Where these elections are in place, it is essential that trustees understand the implications before making any decisions on distributions. Distributions of trust income outside the specified individual’s family group will trigger family trust distribution tax at penalty rates.

For clients with trusts in their group structure, the key message is that it is important to review the trust deed to ensure any proposed distributions of trust income are valid. This is because if trust distributions are found to be invalid, the ramifications from a tax perspective can be quite significant and it is clear that the ATO are finding fundamental errors being made in this area.

The ATO is also on the lookout for arrangements where amounts are allocated or appointed to beneficiaries, but they don’t receive the real financial benefit of the distribution. If the arrangement has the effect of reducing the overall tax paid on the income of the trust, then this will normally increase the level of risk involved and attract the ATO’s attention.

CHANGES TO THE TAX RETURNS FOR TRUSTS AND BENEFICIARIES

Changes have been made to capture more information on the tax return about how trusts distribute income. These include:

  • For trustees, four new capital gains tax (CGT) labels have been added in the statement of distribution section of the trust tax return; and
  • For beneficiaries, the ATO has introduced a new trust income schedule that all beneficiaries receiving trust distributions will be required to lodge.

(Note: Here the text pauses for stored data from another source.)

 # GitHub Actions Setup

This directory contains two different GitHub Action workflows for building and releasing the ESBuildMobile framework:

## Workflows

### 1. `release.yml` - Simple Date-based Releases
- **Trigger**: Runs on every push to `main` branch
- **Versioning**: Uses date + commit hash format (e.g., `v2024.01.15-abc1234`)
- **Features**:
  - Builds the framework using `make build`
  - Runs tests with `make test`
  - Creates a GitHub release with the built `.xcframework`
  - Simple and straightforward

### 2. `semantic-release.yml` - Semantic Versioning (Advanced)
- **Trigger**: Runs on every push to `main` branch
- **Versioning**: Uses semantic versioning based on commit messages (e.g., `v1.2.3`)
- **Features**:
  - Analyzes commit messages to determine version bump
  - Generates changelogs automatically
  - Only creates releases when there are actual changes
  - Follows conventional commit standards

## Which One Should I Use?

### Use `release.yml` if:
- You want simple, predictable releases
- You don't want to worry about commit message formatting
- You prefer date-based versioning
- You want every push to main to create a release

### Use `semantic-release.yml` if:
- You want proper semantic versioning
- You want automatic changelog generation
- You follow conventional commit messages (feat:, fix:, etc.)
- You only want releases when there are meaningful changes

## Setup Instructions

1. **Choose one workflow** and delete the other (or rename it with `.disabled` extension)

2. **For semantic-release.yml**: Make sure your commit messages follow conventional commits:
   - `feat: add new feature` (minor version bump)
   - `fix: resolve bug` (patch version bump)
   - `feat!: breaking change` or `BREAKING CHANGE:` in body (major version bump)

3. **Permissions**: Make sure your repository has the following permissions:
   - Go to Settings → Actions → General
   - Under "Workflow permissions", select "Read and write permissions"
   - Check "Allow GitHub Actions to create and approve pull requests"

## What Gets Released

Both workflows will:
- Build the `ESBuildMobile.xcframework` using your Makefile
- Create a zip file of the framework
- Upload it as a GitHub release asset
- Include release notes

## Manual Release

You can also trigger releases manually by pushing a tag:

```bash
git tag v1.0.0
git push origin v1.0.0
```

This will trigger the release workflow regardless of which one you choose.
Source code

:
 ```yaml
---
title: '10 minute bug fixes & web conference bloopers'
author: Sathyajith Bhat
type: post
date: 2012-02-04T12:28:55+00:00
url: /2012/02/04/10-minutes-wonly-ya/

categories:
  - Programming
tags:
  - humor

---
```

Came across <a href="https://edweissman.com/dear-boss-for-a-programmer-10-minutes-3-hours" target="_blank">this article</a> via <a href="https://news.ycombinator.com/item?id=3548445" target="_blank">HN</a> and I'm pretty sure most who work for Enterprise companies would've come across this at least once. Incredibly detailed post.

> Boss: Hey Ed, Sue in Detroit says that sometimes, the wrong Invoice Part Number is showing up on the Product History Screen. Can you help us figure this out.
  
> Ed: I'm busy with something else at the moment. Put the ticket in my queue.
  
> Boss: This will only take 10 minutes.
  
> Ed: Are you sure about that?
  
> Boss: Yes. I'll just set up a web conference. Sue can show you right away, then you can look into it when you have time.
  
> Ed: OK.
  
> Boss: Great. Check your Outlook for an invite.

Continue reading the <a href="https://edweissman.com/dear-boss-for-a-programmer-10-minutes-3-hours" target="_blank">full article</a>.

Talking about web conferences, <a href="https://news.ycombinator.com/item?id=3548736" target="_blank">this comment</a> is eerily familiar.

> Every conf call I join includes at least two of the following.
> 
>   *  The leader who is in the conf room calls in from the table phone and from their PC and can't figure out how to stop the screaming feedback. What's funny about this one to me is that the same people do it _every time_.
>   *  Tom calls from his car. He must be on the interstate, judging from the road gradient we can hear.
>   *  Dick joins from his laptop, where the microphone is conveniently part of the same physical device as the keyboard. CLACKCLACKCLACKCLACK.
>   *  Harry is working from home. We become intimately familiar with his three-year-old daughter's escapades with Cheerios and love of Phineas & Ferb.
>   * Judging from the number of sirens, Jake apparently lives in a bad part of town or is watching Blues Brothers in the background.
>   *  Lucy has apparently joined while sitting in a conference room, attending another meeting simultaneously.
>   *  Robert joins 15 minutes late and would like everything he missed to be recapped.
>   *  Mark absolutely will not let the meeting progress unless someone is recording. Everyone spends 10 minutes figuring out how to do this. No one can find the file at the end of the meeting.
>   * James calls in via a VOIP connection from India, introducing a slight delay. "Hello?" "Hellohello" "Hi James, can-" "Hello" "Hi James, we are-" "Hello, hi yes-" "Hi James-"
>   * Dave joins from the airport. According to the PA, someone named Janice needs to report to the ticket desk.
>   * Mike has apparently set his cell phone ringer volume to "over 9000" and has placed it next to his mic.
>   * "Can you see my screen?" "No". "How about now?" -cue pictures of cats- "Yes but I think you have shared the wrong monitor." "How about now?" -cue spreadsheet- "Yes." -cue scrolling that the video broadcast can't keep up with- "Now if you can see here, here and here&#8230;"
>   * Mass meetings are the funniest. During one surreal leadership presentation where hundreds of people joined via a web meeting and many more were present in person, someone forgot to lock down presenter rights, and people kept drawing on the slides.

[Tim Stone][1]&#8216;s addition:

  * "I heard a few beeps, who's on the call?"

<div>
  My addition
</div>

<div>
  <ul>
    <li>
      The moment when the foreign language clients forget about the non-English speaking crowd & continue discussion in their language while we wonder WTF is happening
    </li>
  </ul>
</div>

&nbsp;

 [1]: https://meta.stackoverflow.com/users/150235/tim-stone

To assist with preparing their tax return and reduce the risk of errors, the ATO recommends that beneficiaries are provided with a copy of the trust’s statement of distribution as it relates to their own distributions. This is because the new trust income schedule for beneficiaries is designed to align with the statement of distribution in the trust’s tax return.

Trusts can be an excellent vehicle for many reasons including the flexibility to determine how income is distributed. The cost of that flexibility is strong controls and compliance.

The ATO is increasingly strident about how trusts are distributing income, and the tax impact of those distributions. It’s important for trustees to get it right because if trust distributions are found to be invalid, the tax ramifications can be significant.